Yash Raj is a production house that has given us some timeless classics and introduced many new directors. Once again, it brings us yet another with Ali Abbas Zafar in his debut film Mere Brother Ki Dulhan. Now with Rocket Singh and Dil Bole Hadippa being average fares, Mere Brother Ki Dulhan has got its fair share of expections banked on it. Beyond the success of the films, the lead cast of Imran Khan, Katrina Kaif and Ali Zafar are all set out to try their luck again with each of their last films Delhi Belly, Zindagi Na Milegi Dobara and Tere Bin Laden working well. But sadly, this is far from a classic that the production house is renowned for nor is it the best work of the cast. We do need to give the director credit for bringing Imran, Katrina and Ali to the screen and even though the story is pretty much evident from the title/trailer itself, it does have its good points. However, the film’s predictability and major loopholes tarnish the experience.
Ok, so we get right to the point and say it isn’t path breaking cinema of a story about a guy, Kush [Imran Khan] who sets out to find his NRI brother Luv [Ali Zafar] a bride. But by the time he finds the perfect one in Dimple [Katrina Kaif] and arranges the alliances, he realises that he loves her. From here, its a game of conspiracy as Kush, Dimple and their buddies in crime race against time to break the alliance Kush helped form without hurting the one whom he did it for, his brother Luv. Quite simple and unfortunately, quite plain as well.
In essence, the performances by the whole cast show their effort to convince the audience of this film. Imran Khan doesn’t let any lingering side effects of his Tashi from Delhi Belly come in sight as he plays film director Kush rather well. Yet you still wish he went all out where he could have instead of being so restricted. After all, he’s supposed to be a dutiful bhai, not a demure one. Katrina tries really hard to be a vivacious Dimple, a girl that is a rebel on the outside that strives to have her own fun but inside would feel bad if she did anything to hurt her parents. She succeeds to a degree but then becomes a cartoon for the rest of the time. Ali Zafar unfortunately, is not seen on screen enough for the natural performer that he is. Barring the fact of his blind faith in his brother that sees him exploited in comical manner, he fits the bill. The Kingfisher model-turned-actress Tara D’Souza needs to brush up her acting quite a bit. Mohammed Zeeshan Ayyu is quirky but nice as the sidekick friend helping to break the alliance, Shobhit while Ajju played by Afreen Khan does well in the role of Dimple’s autistic brother. The rest, and there are a lot, make do with their scenes and add to the film.

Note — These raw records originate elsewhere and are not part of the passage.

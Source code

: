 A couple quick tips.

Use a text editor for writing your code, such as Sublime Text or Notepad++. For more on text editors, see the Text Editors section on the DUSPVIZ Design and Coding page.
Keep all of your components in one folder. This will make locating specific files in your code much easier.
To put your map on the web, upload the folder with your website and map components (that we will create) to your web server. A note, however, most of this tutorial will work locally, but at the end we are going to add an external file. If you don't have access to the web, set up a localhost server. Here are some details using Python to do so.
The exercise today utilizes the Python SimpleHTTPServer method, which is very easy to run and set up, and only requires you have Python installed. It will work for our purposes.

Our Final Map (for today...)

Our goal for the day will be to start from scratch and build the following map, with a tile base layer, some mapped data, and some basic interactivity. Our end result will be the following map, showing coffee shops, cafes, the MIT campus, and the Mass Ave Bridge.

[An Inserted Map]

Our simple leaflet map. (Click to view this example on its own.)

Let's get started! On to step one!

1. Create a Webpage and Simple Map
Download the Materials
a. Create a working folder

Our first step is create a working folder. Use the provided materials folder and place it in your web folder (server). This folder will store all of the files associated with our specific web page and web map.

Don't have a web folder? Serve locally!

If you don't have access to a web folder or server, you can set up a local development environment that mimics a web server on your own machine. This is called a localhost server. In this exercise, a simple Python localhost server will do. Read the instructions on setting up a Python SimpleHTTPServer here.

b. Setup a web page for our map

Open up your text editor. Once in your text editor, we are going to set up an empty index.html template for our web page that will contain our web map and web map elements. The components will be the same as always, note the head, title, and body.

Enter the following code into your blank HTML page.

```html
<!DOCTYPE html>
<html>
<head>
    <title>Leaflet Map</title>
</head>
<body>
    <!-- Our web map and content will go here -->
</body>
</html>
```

Due credit must be given as the dialogue is written so that the supporting cast gets the best lines, not just the leads, and there are no obvious bad traits to scrutinize and discriminate against the lead characters, something often happens so the audience favours the main lead couple. But thats not to say the clichés arent there. From the so-called “connecting moment” Imran-Katrina and Katrina-Ali combos to how they get out of their situations, some things are so obvious, you simply get bored. After the interval block, where there could have been some major funny bits, there is a whole bunch of outdated gimmicks and questionable writing.
I guess what’s so disappointing is that with a fun soundtrack by Sohail Sen, great visuals by Sudeep Chatterjee and apt editing by Ritesh Soni, director Ali failed to capture and enhance the fun quotient in his writing for a tried and tested formula. Clearly logic isn’t on the agenda, but at least make the proceeding a little less predictable.
So while the music is great and the performances commendable, Mere Brother Ki Dulhan lacks originality and leaves one guessing what it would have been like without the loopholes.